I am. With import at the top of the script

10000
1 1.71545100212
2 1.42330384254
3 1.41989302635
-1 1.51475715637

1000
1 1.50667691231
2 0.806510925293
3 0.607214927673
-1 0.509503126144

100
1 1.47279000282
2 0.806162118912
3 0.607878923416
-1 0.509881973267

It's not clear to me why this would degrade performance. Is this
simply because on my same machine imports in windows seem to take 5
times as long?

Skipper

josef...@gmail.com

unread,

Oct 11, 2011, 10:28:23 AM10/11/11

to pystat...@googlegroups.com

Robert Kern explained it, and some other details on the scikits.learn
mailing list.

Essentially, Linux forks, Windows creates a new process and has to
newly load python and import all packages in each process. That's how
I understand it.

see https://github.com/statsmodels/statsmodels/issues/72

Another reason for me to be allergic to unused, un-lazy imports, and a
big advantage of our `.api` restructuring.

Josef

>
> Skipper
>

josef...@gmail.com

unread,

Oct 11, 2011, 12:35:08 PM10/11/11

to pystat...@googlegroups.com

And sklearn is in the "import life, universe, everything" camp.
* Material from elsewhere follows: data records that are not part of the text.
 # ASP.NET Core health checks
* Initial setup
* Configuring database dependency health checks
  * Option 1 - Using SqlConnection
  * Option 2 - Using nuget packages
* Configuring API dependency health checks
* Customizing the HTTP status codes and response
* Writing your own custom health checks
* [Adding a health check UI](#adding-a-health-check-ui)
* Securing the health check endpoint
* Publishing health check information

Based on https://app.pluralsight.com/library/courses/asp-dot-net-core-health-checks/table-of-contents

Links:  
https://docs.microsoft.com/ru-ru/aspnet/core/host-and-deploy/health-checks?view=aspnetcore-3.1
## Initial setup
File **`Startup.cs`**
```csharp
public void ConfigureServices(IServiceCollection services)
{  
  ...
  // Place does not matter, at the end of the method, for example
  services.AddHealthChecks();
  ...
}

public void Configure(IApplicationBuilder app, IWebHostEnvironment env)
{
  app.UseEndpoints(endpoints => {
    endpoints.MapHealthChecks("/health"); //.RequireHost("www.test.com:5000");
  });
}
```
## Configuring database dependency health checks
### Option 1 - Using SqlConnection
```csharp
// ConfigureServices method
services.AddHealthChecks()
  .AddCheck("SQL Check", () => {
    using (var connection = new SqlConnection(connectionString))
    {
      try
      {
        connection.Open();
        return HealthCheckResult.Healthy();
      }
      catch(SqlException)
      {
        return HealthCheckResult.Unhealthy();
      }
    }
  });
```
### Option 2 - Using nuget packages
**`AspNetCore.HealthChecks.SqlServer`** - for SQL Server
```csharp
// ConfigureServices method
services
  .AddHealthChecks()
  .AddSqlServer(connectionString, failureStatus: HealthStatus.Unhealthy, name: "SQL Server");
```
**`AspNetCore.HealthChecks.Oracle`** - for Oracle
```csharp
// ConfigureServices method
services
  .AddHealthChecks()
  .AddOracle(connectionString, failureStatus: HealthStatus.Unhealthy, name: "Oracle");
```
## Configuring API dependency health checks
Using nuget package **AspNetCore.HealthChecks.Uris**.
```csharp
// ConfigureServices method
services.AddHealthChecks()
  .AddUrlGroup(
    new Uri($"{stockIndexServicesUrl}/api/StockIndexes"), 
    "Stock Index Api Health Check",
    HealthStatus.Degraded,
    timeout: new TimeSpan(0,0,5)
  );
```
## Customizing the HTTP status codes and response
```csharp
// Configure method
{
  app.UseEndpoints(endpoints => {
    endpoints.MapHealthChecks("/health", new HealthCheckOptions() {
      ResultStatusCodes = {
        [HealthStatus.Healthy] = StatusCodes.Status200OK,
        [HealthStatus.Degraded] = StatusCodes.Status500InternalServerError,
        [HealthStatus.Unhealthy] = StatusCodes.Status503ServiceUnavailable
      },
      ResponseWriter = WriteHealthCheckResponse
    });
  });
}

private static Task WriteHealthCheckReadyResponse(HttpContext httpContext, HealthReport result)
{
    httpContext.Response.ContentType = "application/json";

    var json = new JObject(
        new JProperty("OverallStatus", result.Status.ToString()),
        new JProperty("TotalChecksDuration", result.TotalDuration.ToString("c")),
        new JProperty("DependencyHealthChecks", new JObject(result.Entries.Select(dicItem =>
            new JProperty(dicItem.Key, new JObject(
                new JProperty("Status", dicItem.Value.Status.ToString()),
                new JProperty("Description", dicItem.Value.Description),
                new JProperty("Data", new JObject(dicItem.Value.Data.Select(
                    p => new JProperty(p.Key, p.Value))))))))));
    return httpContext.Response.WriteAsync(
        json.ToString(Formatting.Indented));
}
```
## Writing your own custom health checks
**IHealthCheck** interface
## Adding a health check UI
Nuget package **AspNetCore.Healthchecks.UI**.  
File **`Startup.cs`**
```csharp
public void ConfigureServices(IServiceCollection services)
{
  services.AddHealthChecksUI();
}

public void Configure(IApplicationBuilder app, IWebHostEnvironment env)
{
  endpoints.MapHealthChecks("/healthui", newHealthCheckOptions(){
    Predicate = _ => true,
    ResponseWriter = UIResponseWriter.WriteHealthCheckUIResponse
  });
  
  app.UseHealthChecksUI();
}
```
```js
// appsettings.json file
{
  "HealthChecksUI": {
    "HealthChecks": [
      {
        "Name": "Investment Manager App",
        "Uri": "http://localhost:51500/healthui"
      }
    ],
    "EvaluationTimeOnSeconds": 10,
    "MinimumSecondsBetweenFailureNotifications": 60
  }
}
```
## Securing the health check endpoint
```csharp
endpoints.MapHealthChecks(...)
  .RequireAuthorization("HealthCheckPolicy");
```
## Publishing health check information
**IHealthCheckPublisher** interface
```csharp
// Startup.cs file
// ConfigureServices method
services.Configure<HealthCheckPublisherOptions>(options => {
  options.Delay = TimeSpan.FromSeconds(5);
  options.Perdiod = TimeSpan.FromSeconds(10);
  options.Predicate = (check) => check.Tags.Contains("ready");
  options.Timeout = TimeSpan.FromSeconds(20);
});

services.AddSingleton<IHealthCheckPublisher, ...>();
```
>>> before = copy.copy(sys.modules)
>>> len(before)
132
>>> from sklearn.externals.joblib import Parallel, delayed
>>> after = copy.copy(sys.modules)
>>> len(after)
552
this counts numpy which we cannot avoid, but also a large amount of
scipy, besides, I guess, most of sklearn

If I replace from sklearn.externals.joblib import Parallel, delayed
with from joblib import Parallel, delayed

then I get much better numbers also on Windows

10000
1 1.20499992371
2 1.34500002861
3 1.27999997139
4 1.38000011444
6 1.45499992371
8 1.61500000954
-1 1.625

1000
1 1.0649998188
2 0.825000047684
3 0.65499997139
4 0.579999923706
6 0.590000152588
8 0.644999980927
-1 0.644999980927

100
1 1.05999994278
2 0.759999990463
3 0.630000114441
4 0.564999818802
6 0.570000171661
8 0.629999876022
-1 0.625

4
1 1.05999994278
2 0.745000123978
3 0.77999997139
4 0.56500005722
6 0.649999856949
8 0.735000133514
-1 0.730000019073

also twice as fast in a 4 second loop
4
1 3.9470000267
2 2.71399998665
3 2.7610001564
4 1.93499994278
6 2.05900001526
8 2.3869998455
-1 2.32400012016

(My notebook is as usual full 6.8 GB of 8GB RAM used up, but not much
CPU load, so the numbers could change.)